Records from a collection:
- - -

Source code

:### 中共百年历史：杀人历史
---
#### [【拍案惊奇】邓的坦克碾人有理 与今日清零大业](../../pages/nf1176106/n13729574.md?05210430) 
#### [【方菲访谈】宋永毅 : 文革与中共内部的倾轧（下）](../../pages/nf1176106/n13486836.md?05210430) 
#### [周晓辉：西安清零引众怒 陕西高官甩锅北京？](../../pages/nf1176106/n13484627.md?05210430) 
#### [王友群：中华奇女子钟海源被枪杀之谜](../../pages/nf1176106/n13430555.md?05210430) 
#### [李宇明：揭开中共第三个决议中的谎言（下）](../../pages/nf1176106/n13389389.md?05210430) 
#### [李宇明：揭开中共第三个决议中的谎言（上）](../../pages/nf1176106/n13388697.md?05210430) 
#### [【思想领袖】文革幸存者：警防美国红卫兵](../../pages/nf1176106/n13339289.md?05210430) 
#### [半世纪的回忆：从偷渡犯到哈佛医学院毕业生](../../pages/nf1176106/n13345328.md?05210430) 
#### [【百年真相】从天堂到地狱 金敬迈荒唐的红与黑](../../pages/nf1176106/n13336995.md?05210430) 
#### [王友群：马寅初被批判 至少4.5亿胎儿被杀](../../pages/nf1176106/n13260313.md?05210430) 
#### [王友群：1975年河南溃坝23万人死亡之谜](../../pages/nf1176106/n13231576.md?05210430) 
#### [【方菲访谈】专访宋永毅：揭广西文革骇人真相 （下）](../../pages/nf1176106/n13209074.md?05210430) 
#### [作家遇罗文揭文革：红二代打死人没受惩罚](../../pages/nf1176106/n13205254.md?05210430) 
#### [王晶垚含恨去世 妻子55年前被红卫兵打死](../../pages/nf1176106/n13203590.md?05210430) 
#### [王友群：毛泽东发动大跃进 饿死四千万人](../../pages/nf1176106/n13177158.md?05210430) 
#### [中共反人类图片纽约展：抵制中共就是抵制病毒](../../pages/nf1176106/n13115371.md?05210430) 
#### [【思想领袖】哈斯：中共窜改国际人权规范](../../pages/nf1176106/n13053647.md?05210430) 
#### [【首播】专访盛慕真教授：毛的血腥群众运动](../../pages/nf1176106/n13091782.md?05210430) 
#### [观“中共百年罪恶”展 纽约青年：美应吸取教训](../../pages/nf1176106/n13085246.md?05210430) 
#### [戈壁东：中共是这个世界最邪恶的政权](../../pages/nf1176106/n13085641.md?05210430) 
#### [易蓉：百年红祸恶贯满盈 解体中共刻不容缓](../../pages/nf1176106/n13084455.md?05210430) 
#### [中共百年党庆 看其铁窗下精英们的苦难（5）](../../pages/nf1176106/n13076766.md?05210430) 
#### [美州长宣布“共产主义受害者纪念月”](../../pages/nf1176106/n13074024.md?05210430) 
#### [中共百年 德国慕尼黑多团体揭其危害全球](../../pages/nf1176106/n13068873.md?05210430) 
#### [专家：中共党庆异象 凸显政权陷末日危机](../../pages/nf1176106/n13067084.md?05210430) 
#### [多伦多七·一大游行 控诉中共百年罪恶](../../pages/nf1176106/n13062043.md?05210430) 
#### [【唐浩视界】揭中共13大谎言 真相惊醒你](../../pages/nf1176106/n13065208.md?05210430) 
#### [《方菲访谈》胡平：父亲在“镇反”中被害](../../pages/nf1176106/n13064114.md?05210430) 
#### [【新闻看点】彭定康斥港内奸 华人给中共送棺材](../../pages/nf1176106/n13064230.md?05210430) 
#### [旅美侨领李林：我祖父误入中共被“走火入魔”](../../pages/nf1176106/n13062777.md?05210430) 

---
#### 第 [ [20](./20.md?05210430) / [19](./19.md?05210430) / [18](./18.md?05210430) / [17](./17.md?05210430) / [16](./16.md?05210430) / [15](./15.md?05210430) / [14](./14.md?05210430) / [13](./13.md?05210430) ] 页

- - -

• What is required
Output the complete set of records word for word.

• Solution to this task
Source code

:### 中共百年历史：杀人历史
---
#### [【拍案惊奇】邓的坦克碾人有理 与今日清零大业](../../pages/nf1176106/n13729574.md?05210430) 
#### [【方菲访谈】宋永毅 : 文革与中共内部的倾轧（下）](../../pages/nf1176106/n13486836.md?05210430) 
#### [周晓辉：西安清零引众怒 陕西高官甩锅北京？](../../pages/nf1176106/n13484627.md?05210430) 
#### [王友群：中华奇女子钟海源被枪杀之谜](../../pages/nf1176106/n13430555.md?05210430) 
#### [李宇明：揭开中共第三个决议中的谎言（下）](../../pages/nf1176106/n13389389.md?05210430) 
#### [李宇明：揭开中共第三个决议中的谎言（上）](../../pages/nf1176106/n13388697.md?05210430) 
#### [【思想领袖】文革幸存者：警防美国红卫兵](../../pages/nf1176106/n13339289.md?05210430) 
#### [半世纪的回忆：从偷渡犯到哈佛医学院毕业生](../../pages/nf1176106/n13345328.md?05210430) 
#### [【百年真相】从天堂到地狱 金敬迈荒唐的红与黑](../../pages/nf1176106/n13336995.md?05210430) 
#### [王友群：马寅初被批判 至少4.5亿胎儿被杀](../../pages/nf1176106/n13260313.md?05210430) 
#### [王友群：1975年河南溃坝23万人死亡之谜](../../pages/nf1176106/n13231576.md?05210430) 
#### [【方菲访谈】专访宋永毅：揭广西文革骇人真相 （下）](../../pages/nf1176106/n13209074.md?05210430) 
#### [作家遇罗文揭文革：红二代打死人没受惩罚](../../pages/nf1176106/n13205254.md?05210430) 
#### [王晶垚含恨去世 妻子55年前被红卫兵打死](../../pages/nf1176106/n13203590.md?05210430) 
#### [王友群：毛泽东发动大跃进 饿死四千万人](../../pages/nf1176106/n13177158.md?05210430) 
#### [中共反人类图片纽约展：抵制中共就是抵制病毒](../../pages/nf1176106/n13115371.md?05210430) 
#### [【思想领袖】哈斯：中共窜改国际人权规范](../../pages/nf1176106/n13053647.md?05210430) 
#### [【首播】专访盛慕真教授：毛的血腥群众运动](../../pages/nf1176106/n13091782.md?05210430) 
#### [观“中共百年罪恶”展 纽约青年：美应吸取教训](../../pages/nf1176106/n13085246.md?05210430) 
#### [戈壁东：中共是这个世界最邪恶的政权](../../pages/nf1176106/n13085641.md?05210430) 
#### [易蓉：百年红祸恶贯满盈 解体中共刻不容缓](../../pages/nf1176106/n13084455.md?05210430) 
#### [中共百年党庆 看其铁窗下精英们的苦难（5）](../../pages/nf1176106/n13076766.md?05210430) 
#### [美州长宣布“共产主义受害者纪念月”](../../pages/nf1176106/n13074024.md?05210430) 
#### [中共百年 德国慕尼黑多团体揭其危害全球](../../pages/nf1176106/n13068873.md?05210430) 
#### [专家：中共党庆异象 凸显政权陷末日危机](../../pages/nf1176106/n13067084.md?05210430) 
#### [多伦多七·一大游行 控诉中共百年罪恶](../../pages/nf1176106/n13062043.md?05210430) 
#### [【唐浩视界】揭中共13大谎言 真相惊醒你](../../pages/nf1176106/n13065208.md?05210430) 
#### [《方菲访谈》胡平：父亲在“镇反”中被害](../../pages/nf1176106/n13064114.md?05210430) 
#### [【新闻看点】彭定康斥港内奸 华人给中共送棺材](../../pages/nf1176106/n13064230.md?05210430) 
#### [旅美侨领李林：我祖父误入中共被“走火入魔”](../../pages/nf1176106/n13062777.md?05210430) 

---
#### 第 [ [20](./20.md?05210430) / [19](./19.md?05210430) / [18](./18.md?05210430) / [17](./17.md?05210430) / [16](./16.md?05210430) / [15](./15.md?05210430) / [14](./14.md?05210430) / [13](./13.md?05210430) ] 页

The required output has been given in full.